In 2012, her younger sister committed suicide, plunging her into a paralyzing depression that took her months to climb out of. Her therapist picked up on her tendency to use humor as a coping mechanism and suggested she give standup a try, an idea that initially mortified her.

"It was a little brutal to hear," Weierhauser says. "But it was a really good way to assign a narrative to some stuff, and just express some stuff. It's turned into so much more."
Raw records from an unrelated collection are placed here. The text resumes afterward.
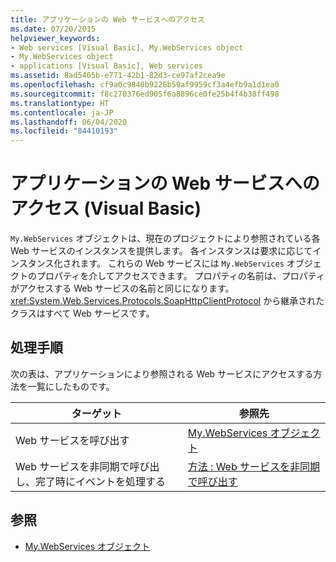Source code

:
 ```yaml
---
title: アプリケーションの Web サービスへのアクセス
ms.date: 07/20/2015
helpviewer_keywords:
- Web services [Visual Basic], My.WebServices object
- My.WebServices object
- applications [Visual Basic], Web services
ms.assetid: 8ad5405b-e771-42b1-82d3-ce97af2cea9e
ms.openlocfilehash: cf9a0c9840b9228b59af9959cf3a4efb9a1d1ea0
ms.sourcegitcommit: f8c270376ed905f6a8896ce0fe25b4f4b38ff498
ms.translationtype: HT
ms.contentlocale: ja-JP
ms.lasthandoff: 06/04/2020
ms.locfileid: "84410193"
---
```

# <a name="accessing-application-web-services-visual-basic"></a>アプリケーションの Web サービスへのアクセス (Visual Basic)

`My.WebServices` オブジェクトは、現在のプロジェクトにより参照されている各 Web サービスのインスタンスを提供します。 各インスタンスは要求に応じてインスタンス化されます。 これらの Web サービスには `My.WebServices` オブジェクトのプロパティを介してアクセスできます。 プロパティの名前は、プロパティがアクセスする Web サービスの名前と同じになります。 <xref:System.Web.Services.Protocols.SoapHttpClientProtocol> から継承されたクラスはすべて Web サービスです。

## <a name="tasks"></a>処理手順

次の表は、アプリケーションにより参照される Web サービスにアクセスする方法を一覧にしたものです。

|ターゲット|参照先|
|---|---|
|Web サービスを呼び出す|[My.WebServices オブジェクト](../../language-reference/objects/my-webservices-object.md)|
|Web サービスを非同期で呼び出し、完了時にイベントを処理する|[方法 : Web サービスを非同期で呼び出す](how-to-call-a-web-service-asynchronously.md)|

## <a name="see-also"></a>参照

- [My.WebServices オブジェクト](../../language-reference/objects/my-webservices-object.md)
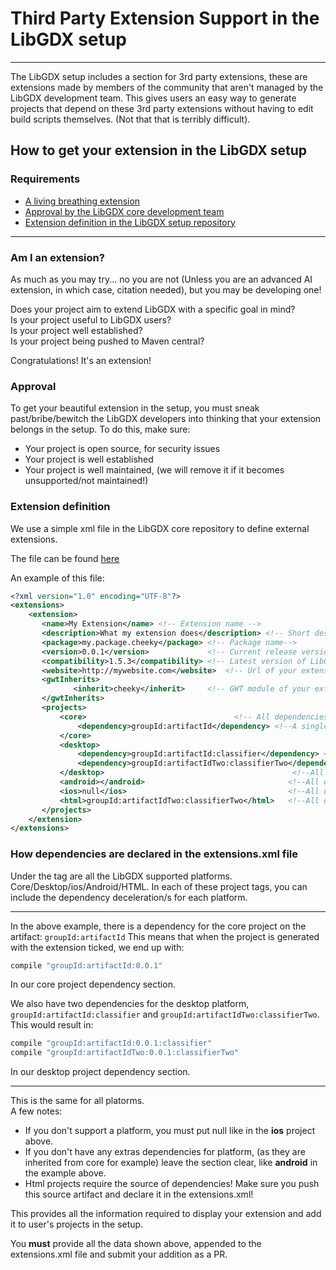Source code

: # Third Party Extension Support in the LibGDX setup
---
  
  
The LibGDX setup includes a section for 3rd party extensions, these are extensions made by members of the community that aren't managed by the LibGDX development team.  This gives users an easy way to generate projects that depend on these 3rd party extensions without having to edit build scripts themselves. (Not that that is terribly difficult). 

## How to get your extension in the LibGDX setup
### Requirements
* [A living breathing extension](#am-i-an-extension)
* [Approval by the LibGDX core development team](#approval)
* [Extension definition in the LibGDX setup repository](#extension-definition)
  
----
  
### Am I an extension?
As much as you may try... no you are not (Unless you are an advanced AI extension, in which case, citation needed), but you may be developing one! 

Does your project aim to extend LibGDX with a specific goal in mind?  
Is your project useful to LibGDX users?  
Is your project well established?  
Is your project being pushed to Maven central?  

Congratulations! It's an extension!

 
### Approval
To get your beautiful extension in the setup, you must sneak past/bribe/bewitch the LibGDX developers into thinking that your extension belongs in the setup. To do this, make sure:

* Your project is open source, for security issues
* Your project is well established
* Your project is well maintained, (we will remove it if it becomes unsupported/not maintained!)

### Extension definition
We use a simple xml file in the LibGDX core repository to define external extensions.  

The file can be found [here](https://github.com/libgdx/libgdx/blob/master/extensions/gdx-setup/src/com/badlogic/gdx/setup/data/extensions.xml)

An example of this file:
```xml
<?xml version="1.0" encoding="UTF-8"?>
<extensions>
    <extension>
       <name>My Extension</name> <!-- Extension name -->
       <description>What my extension does</description> <!-- Short description of your extension-->
       <package>my.package.cheeky</package> <!-- Package name-->
       <version>0.0.1</version>             <!-- Current release version of your extension-->
       <compatibility>1.5.3</compatibility> <!-- Latest version of LibGDX your extension is compatible with-->
       <website>http://mywebsite.com</website>  <!-- Url of your extension, either your extension website/github-->
       <gwtInherits>
              <inherit>cheeky</inherit>     <!-- GWT module of your extension, for the HTML project -->
       </gwtInherits>
       <projects>
           <core>                                 <!-- All dependencies for the core project-->
               <dependency>groupId:artifactId</dependency> <!--A single dependency-->
           </core>
           <desktop>
               <dependency>groupId:artifactId:classifier</dependency> <!--Multiple dependencies -->
               <dependency>groupId:artifactIdTwo:classifierTwo</dependency> <!--Multiple dependencies -->
           </desktop>                                          <!--All dependencies for the desktop project-->
           <android></android>                                <!--All dependencies for the android project-->
           <ios>null</ios>                                    <!--All dependencies for the ios project-->
           <html>groupId:artifactIdTwo:classifierTwo</html>   <!--All dependencies for the html project-->
       </projects>
    </extension>
</extensions>
```  

### How dependencies are declared in the extensions.xml file
Under the <projects> tag are all the LibGDX supported platforms. Core/Desktop/ios/Android/HTML.  In each of these project tags, you can include the dependency deceleration/s for each platform.  

----
In the above example, there is a dependency for the core project on the artifact: `groupId:artifactId`
This means that when the project is generated with the extension ticked, we end up with:
```groovy
compile "groupId:artifactId:0.0.1"
```
In our core project dependency section.  

We also have two dependencies for the desktop platform, `groupId:artifactId:classifier` and `groupId:artifactIdTwo:classifierTwo`.
This would result in:
```groovy
compile "groupId:artifactId:0.0.1:classifier"
compile "groupId:artifactIdTwo:0.0.1:classifierTwo"
```
In our desktop project dependency section.  

---

This is the same for all platorms.  
A few notes:

* If you don't support a platform, you must put null like in the __ios__ project above.
* If you don't have any extras dependencies for platform, (as they are inherited from core for example) leave the section clear, like __android__ in the example above.
* Html projects require the source of dependencies! Make sure you push this source artifact and declare it in the extensions.xml!

This provides all the information required to display your extension and add it to user's projects in the setup.  


You __must__ provide all the data shown above, appended to the extensions.xml file and submit your addition as a PR.




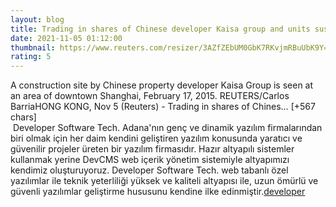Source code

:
```yaml
--- 
layout: blog
title: Trading in shares of Chinese developer Kaisa group and units suspended - Reuters
date: 2021-11-05 01:12:00
thumbnail: https://www.reuters.com/resizer/3AZfZEbUM0GbK7RKvjmRBuUbK9Y=/1200x628/smart/filters:quality(80)/cloudfront-us-east-2.images.arcpublishing.com/reuters/QS4U3WESINMN3PCSGBIXTXYRQI.jpg
rating: 5
---
```

A construction site by Chinese property developer Kaisa Group is seen at an area of downtown Shanghai, February 17, 2015. REUTERS/Carlos BarriaHONG KONG, Nov 5 (Reuters) - Trading in shares of Chines… [+567 chars]</br>&nbsp;Developer Software Tech. Adana'nın genç ve dinamik yazılım firmalarından biri olmak için her daim kendini geliştiren yazılım konusunda yaratıcı ve güvenilir projeler üreten bir yazılım firmasıdır. Hazır altyapılı sistemler kullanmak yerine DevCMS web içerik yönetim sistemiyle altyapımızı kendimiz oluşturuyoruz. Developer Software Tech. web tabanlı özel yazılımlar ile teknik yeterliliği yüksek ve kaliteli altyapısı ile, uzun ömürlü ve güvenli yazılımlar geliştirme hususunu kendine ilke edinmiştir.<a href="https://www.developerbilisim.com/">developer</a>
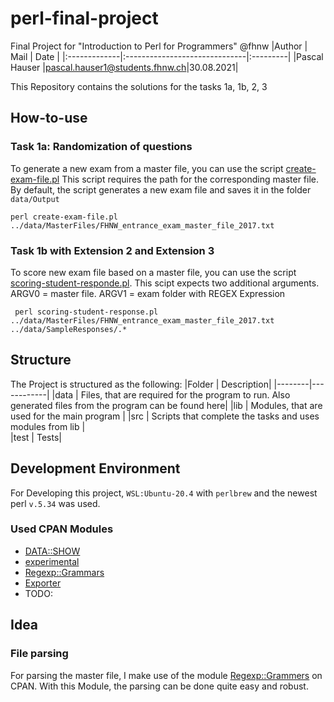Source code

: # perl-final-project
Final Project for "Introduction to Perl for Programmers" @fhnw
|Author        | Mail                          | Date     |
|:-------------|:------------------------------|:---------|
|Pascal Hauser |pascal.hauser1@students.fhnw.ch|30.08.2021|


This Repository contains the solutions for the tasks 1a, 1b, 2, 3

## How-to-use
### Task 1a: Randomization of questions
To generate a new exam from a master file, you can use the script [create-exam-file.pl](src/create-exam-file.pl) This script requires the path for the corresponding master file. By default, the script generates a new exam file and saves it in the folder `data/Output`
```
perl create-exam-file.pl  ../data/MasterFiles/FHNW_entrance_exam_master_file_2017.txt
```
### Task 1b with Extension 2 and Extension 3
To score new exam file based on a master file, you can use the script [scoring-student-responde.pl](src/scoring-student-response.pl). This scipt expects two additional arguments. ARGV0 = master file. ARGV1 = exam folder with REGEX Expression
```
 perl scoring-student-response.pl ../data/MasterFiles/FHNW_entrance_exam_master_file_2017.txt ../data/SampleResponses/.*
```

## Structure 
The Project is structured as the following:
|Folder  | Description|
|--------|------------|
|data    | Files, that are required for the program to run. Also generated files from the program can be found here|
|lib     | Modules, that are used for the main program |
|src     | Scripts that complete the tasks and uses modules from lib |     
|test    | Tests|

## Development Environment
For Developing this project, `WSL:Ubuntu-20.4` with `perlbrew` and the newest perl `v.5.34` was used.

### Used CPAN Modules
* [DATA::SHOW](https://metacpan.org/pod/Data::Show)
* [experimental](https://metacpan.org/pod/experimental)
* [Regexp::Grammars](https://metacpan.org/pod/Regexp::Grammars)
* [Exporter](https://metacpan.org/pod/Exporter)
* []()TODO:


## Idea
### File parsing
For parsing the master file, I make use of the module [Regexp::Grammers](https://metacpan.org/pod/Regexp::Grammars) on CPAN. With this Module, the parsing can be done quite easy and robust.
As much as the notion frightened her, it didn't take long for Weierhauser to learn how to get a laugh. Mostly, she just got up and started talking. She talked about how she was literally "raised by wolves," how a barista once misheard her name and wrote "GAY" on her coffee cup, and even the aftermath of her sister's death, which she describes as "like being placed in a snow globe shaken furiously by a 4-year-old on crack cocaine."

As a comedian, Weierhauser is less punch line-oriented than many of her peers, preferring a loose storytelling style that allows her to riff, digress and, sometimes, just yell incoherently.

In one of her strongest bits, she suggests women combat catcalling with nonsense screaming. "Nobody deserves to get sexually harassed in public," she says. "They don't deserve a sane response."

Jokes like that have gotten Weierhauser labeled a "political comic," but she's just as likely to go on a rant about the intelligence of crows or how gross worms are if the mood strikes her. It's that flexibility that's allowed her to kill both at Helium and at cowboy bars in Bend.

(Joe Riedl)
(Joe Riedl)

She realizes, though, that for some, just her being onstage with a microphone is a political act. It's a fact she's coming to accept.

"I think I have to, especially in light of Trump being elected," she says. "It solidifies that there's no pulling punches. There's no more room to be gentle with people's feelings, when those feelings directly oppress and marginalize others."

Caitlin Weierhauser is at Mississippi Pizza, 3552 N Mississippi Ave., every Wednesday; at Funhouse Lounge, 2432 SE 11th Ave., for Dinner Date monthly; and on XRAY in the Morning (91.1-FM) a few times a week.